**Stored data entries**.
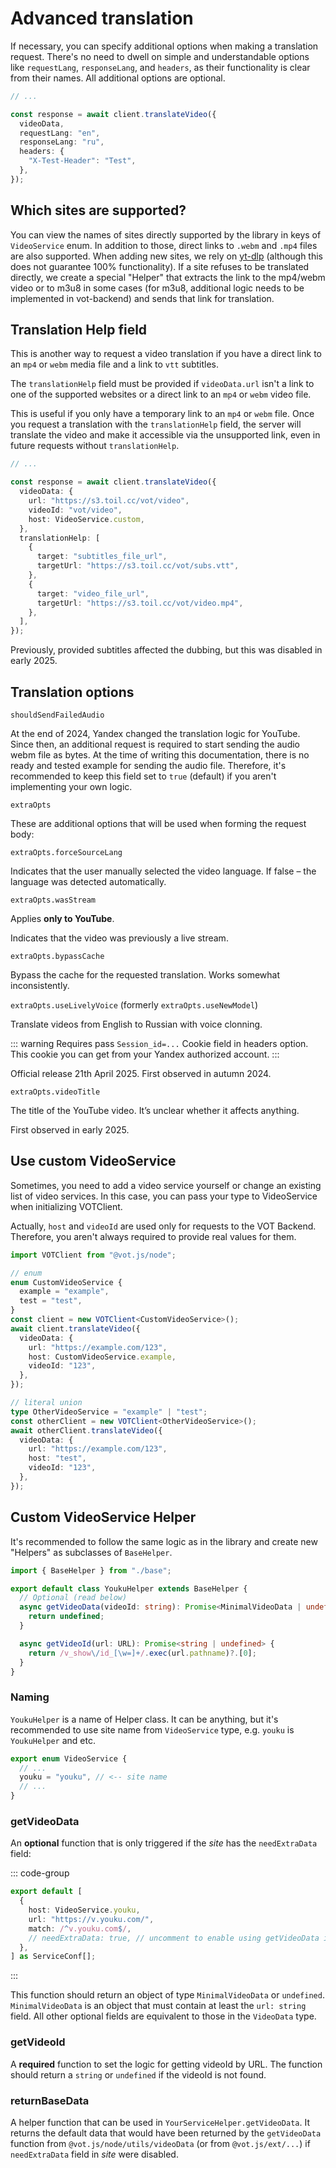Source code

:# Advanced translation

If necessary, you can specify additional options when making a translation request. There's no need to dwell on simple and understandable options like `requestLang`, `responseLang`, and `headers`, as their functionality is clear from their names. All additional options are optional.

```ts
// ...

const response = await client.translateVideo({
  videoData,
  requestLang: "en",
  responseLang: "ru",
  headers: {
    "X-Test-Header": "Test",
  },
});
```

## Which sites are supported?

You can view the names of sites directly supported by the library in keys of `VideoService` enum. In addition to those, direct links to `.webm` and `.mp4` files are also supported. When adding new sites, we rely on [yt-dlp](https://github.com/yt-dlp/yt-dlp/tree/master/yt_dlp/extractor) (although this does not guarantee 100% functionality). If a site refuses to be translated directly, we create a special "Helper" that extracts the link to the mp4/webm video or to m3u8 in some cases (for m3u8, additional logic needs to be implemented in vot-backend) and sends that link for translation.

## Translation Help field

This is another way to request a video translation if you have a direct link to an `mp4` or `webm` media file and a link to `vtt` subtitles.

The `translationHelp` field must be provided if `videoData.url` isn't a link to one of the supported websites or a direct link to an `mp4` or `webm` video file.

This is useful if you only have a temporary link to an `mp4` or `webm` file. Once you request a translation with the `translationHelp` field, the server will translate the video and make it accessible via the unsupported link, even in future requests without `translationHelp`.

```ts
// ...

const response = await client.translateVideo({
  videoData: {
    url: "https://s3.toil.cc/vot/video",
    videoId: "vot/video",
    host: VideoService.custom,
  },
  translationHelp: [
    {
      target: "subtitles_file_url",
      targetUrl: "https://s3.toil.cc/vot/subs.vtt",
    },
    {
      target: "video_file_url",
      targetUrl: "https://s3.toil.cc/vot/video.mp4",
    },
  ],
});
```

Previously, provided subtitles affected the dubbing, but this was disabled in early 2025.

## Translation options

`shouldSendFailedAudio`

At the end of 2024, Yandex changed the translation logic for YouTube. Since then, an additional request is required to start sending the audio webm file as bytes. At the time of writing this documentation, there is no ready and tested example for sending the audio file. Therefore, it's recommended to keep this field set to `true` (default) if you aren't implementing your own logic.

`extraOpts`

These are additional options that will be used when forming the request body:

`extraOpts.forceSourceLang`

Indicates that the user manually selected the video language. If false – the language was detected automatically.

`extraOpts.wasStream`

Applies **only to YouTube**.

Indicates that the video was previously a live stream.

`extraOpts.bypassCache`

Bypass the cache for the requested translation. Works somewhat inconsistently.

`extraOpts.useLivelyVoice` (formerly `extraOpts.useNewModel`)

Translate videos from English to Russian with voice clonning.

::: warning
Requires pass `Session_id=...` Cookie field in headers option. This cookie you can get from your Yandex authorized account.
:::

Official release 21th April 2025. First observed in autumn 2024.

`extraOpts.videoTitle`

The title of the YouTube video. It’s unclear whether it affects anything.

First observed in early 2025.

## Use custom VideoService

Sometimes, you need to add a video service yourself or change an existing list of video services. In this case, you can pass your type to VideoService when initializing VOTClient.

Actually, `host` and `videoId` are used only for requests to the VOT Backend. Therefore, you aren't always required to provide real values for them.

```ts
import VOTClient from "@vot.js/node";

// enum
enum CustomVideoService {
  example = "example",
  test = "test",
}
const client = new VOTClient<CustomVideoService>();
await client.translateVideo({
  videoData: {
    url: "https://example.com/123",
    host: CustomVideoService.example,
    videoId: "123",
  },
});

// literal union
type OtherVideoService = "example" | "test";
const otherClient = new VOTClient<OtherVideoService>();
await otherClient.translateVideo({
  videoData: {
    url: "https://example.com/123",
    host: "test",
    videoId: "123",
  },
});
```

## Custom VideoService Helper

It's recommended to follow the same logic as in the library and create new "Helpers" as subclasses of `BaseHelper`.

```ts
import { BaseHelper } from "./base";

export default class YoukuHelper extends BaseHelper {
  // Optional (read below)
  async getVideoData(videoId: string): Promise<MinimalVideoData | undefined> {
    return undefined;
  }

  async getVideoId(url: URL): Promise<string | undefined> {
    return /v_show\/id_[\w=]+/.exec(url.pathname)?.[0];
  }
}
```

### Naming

`YoukuHelper` is a name of Helper class. It can be anything, but it's recommended to use site name from `VideoService` type, e.g. `youku` is `YoukuHelper` and etc.

```ts
export enum VideoService {
  // ...
  youku = "youku", // <-- site name
  // ...
}
```

### getVideoData

An **optional** function that is only triggered if the _site_ has the `needExtraData` field:

::: code-group

```ts [data/sites.ts]
export default [
  {
    host: VideoService.youku,
    url: "https://v.youku.com/",
    match: /^v.youku.com$/,
    // needExtraData: true, // uncomment to enable using getVideoData in Helper
  },
] as ServiceConf[];
```

:::

This function should return an object of type `MinimalVideoData` or `undefined`. `MinimalVideoData` is an object that must contain at least the `url: string` field. All other optional fields are equivalent to those in the `VideoData` type.

### getVideoId

A **required** function to set the logic for getting videoId by URL. The function should return a `string` or `undefined` if the videoId is not found.

### returnBaseData

A helper function that can be used in `YourServiceHelper.getVideoData`. It returns the default data that would have been returned by the `getVideoData` function from `@vot.js/node/utils/videoData` (or from `@vot.js/ext/...`) if `needExtraData` field in _site_ were disabled.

**TASK DIRECTIONS**. Pull out every line of the records that includes the string "true".

**WRITTEN REPLY**.
At the end of 2024, Yandex changed the translation logic for YouTube. Since then, an additional request is required to start sending the audio webm file as bytes. At the time of writing this documentation, there is no ready and tested example for sending the audio file. Therefore, it's recommended to keep this field set to `true` (default) if you aren't implementing your own logic.
    // needExtraData: true, // uncomment to enable using getVideoData in Helper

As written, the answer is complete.